"La Kippa bleue" : faut-il rompre avec sa famille pour se trouver soi-même ?


Dans son premier roman, "La Kippa bleue", David Allouche s’intéresse aux soubresauts de la construction de la personnalité à l'adolescence : comment se découvre-t-on ? S'émancipe-t-on ? Devient-on adulte ? Faut-il se révolter, rompre pour mieux grandir ? Des questions qui traversent l'histoire de Sasha - un jeune Juif élevé dans une famille orthodoxe - et furent celles de l'auteur.



La Kippa bleue nous plonge dans l'univers de Sasha, un jeune Juif élevé à Marseille dans une famille juive pratiquante et dont la vie - rythmée par les traditions familiales et religieuses- s’apprête à voler en éclat.

Dans quelques jours, à la veille de Kippour, "le Grand Pardon", il jettera cette kippa, devenue trop lourde, au visage de son père, et prendra sa liberté.

Partir à la rencontre de soi

Depuis longtemps déjà, Sasha entend murmurer cette petite voix, la même que celle qui, dans Souvenirs d’enfance et de jeunesse, soufflait à Ernest Renan : "Tu n'es plus catholique ; ton habit est un mensonge : quitte-le."

Comme lui, Sasha a longtemps menti, fait semblant, prié sans foi ni ferveur. Parce que dire "sa vérité", balancer sa "crise de foi", aurait été synonyme de rupture familiale.
"Comment faire face à ses parents quand on se sent différent ? 
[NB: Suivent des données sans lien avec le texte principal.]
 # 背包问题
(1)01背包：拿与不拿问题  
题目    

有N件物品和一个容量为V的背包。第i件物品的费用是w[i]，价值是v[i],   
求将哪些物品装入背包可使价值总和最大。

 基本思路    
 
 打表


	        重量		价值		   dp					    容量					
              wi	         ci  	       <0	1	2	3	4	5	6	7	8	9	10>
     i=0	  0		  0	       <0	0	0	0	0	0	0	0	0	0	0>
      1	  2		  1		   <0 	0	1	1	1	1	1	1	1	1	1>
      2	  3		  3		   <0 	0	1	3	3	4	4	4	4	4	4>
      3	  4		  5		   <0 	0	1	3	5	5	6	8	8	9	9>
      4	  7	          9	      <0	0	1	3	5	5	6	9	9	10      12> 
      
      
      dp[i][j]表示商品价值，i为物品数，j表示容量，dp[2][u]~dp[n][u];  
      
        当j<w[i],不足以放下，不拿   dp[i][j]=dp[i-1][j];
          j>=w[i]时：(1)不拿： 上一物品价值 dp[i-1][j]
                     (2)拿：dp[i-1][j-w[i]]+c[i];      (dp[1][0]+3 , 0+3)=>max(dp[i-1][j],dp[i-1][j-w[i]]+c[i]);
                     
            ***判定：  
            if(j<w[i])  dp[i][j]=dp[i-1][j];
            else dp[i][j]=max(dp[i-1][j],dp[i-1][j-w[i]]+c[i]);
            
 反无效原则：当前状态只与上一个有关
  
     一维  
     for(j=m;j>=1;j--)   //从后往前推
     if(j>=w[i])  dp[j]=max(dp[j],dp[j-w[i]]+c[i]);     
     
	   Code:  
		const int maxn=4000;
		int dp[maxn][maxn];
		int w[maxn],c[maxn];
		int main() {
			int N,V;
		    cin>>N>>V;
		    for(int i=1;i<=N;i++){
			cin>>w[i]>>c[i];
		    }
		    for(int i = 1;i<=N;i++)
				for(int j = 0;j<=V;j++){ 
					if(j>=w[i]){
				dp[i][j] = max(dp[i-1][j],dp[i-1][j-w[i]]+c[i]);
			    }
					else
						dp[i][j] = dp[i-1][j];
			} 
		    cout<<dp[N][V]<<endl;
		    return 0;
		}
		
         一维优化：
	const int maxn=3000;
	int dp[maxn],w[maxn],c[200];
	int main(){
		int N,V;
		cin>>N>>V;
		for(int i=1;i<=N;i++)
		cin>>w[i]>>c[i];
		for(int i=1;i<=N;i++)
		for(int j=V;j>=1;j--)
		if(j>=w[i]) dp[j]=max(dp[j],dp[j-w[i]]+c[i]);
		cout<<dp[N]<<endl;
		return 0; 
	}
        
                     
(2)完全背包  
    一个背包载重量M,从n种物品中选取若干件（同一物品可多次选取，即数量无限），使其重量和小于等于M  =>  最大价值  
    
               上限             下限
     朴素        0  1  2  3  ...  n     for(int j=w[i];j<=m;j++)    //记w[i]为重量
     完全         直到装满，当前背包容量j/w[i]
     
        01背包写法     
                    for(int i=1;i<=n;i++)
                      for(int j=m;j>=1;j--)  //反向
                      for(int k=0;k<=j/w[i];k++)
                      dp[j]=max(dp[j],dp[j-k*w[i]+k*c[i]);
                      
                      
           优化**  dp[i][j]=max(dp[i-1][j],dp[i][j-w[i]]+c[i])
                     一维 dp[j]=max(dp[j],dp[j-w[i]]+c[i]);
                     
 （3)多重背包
Comme son héros, l'auteur de "La Kippa bleue" a éprouvé les conflits intérieurs et le besoin de s'émanciper des croyances familiales.
"J'ai grandi avec des parents tolérants et beaucoup plus ouverts que ceux de Sasha, explique-t-il. Ils fermaient les yeux sur mon peu de pratique religieuse, mais il y a une part de vécu. La problématique reste : comment faire face à ses parents quand on se sent différent ? C’est comme le coming out homosexuel, on a peur d'être rejeté, de décevoir. On ne comprend pas pourquoi nous ne parvenons pas à faire comme nos frères et sœurs, pourquoi ça ne marche pas avec nous !"


"Deviens ce que tu es quand tu l’auras appris"

Pour l'inspiration et le réconfort, il a les mots et la chevelure de Carla, jeune muse dont il tombe amoureux en visitant Beaubourg, "à 18h, l’heure des Parisiens et des amateurs d’art." C’est elle qui lui souffle les mots du poète grec Pindare : "Deviens ce que tu es quand tu l’auras appris."
"Se trouver est à mon avis plus important que de rester dans les clous"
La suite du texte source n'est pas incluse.